#### [What is needed]
The required output is the exact run of lines below that opens at the line with "The JSON format of the response" and closes at the line with "A resource's label can".

(Stored data entries)

- Opening Delimiter -

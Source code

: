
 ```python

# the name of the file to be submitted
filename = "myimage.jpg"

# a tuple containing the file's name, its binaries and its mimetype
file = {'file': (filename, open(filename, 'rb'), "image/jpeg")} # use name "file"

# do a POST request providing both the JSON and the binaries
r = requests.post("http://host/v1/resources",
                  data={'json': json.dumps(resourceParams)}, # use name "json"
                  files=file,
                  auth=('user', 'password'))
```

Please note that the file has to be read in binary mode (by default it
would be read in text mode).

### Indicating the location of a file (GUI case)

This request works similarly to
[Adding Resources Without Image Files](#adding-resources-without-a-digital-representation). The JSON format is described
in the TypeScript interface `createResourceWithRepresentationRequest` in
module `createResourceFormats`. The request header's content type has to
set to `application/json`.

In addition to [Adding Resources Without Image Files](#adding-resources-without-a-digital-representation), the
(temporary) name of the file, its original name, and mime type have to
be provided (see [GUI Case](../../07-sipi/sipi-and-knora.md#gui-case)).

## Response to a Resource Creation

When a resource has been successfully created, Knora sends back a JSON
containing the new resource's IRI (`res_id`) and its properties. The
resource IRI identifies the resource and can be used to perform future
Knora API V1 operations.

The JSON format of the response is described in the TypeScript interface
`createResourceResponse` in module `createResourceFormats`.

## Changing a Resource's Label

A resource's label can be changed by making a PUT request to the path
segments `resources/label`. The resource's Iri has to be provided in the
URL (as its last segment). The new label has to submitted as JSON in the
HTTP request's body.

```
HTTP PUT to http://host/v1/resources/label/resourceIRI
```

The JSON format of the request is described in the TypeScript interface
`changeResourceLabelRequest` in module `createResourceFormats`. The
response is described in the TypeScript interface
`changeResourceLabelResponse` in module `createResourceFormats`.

- Closing Delimiter -

#### [Solution for this problem]
The JSON format of the response is described in the TypeScript interface
`createResourceResponse` in module `createResourceFormats`.

## Changing a Resource's Label

A resource's label can be changed by making a PUT request to the path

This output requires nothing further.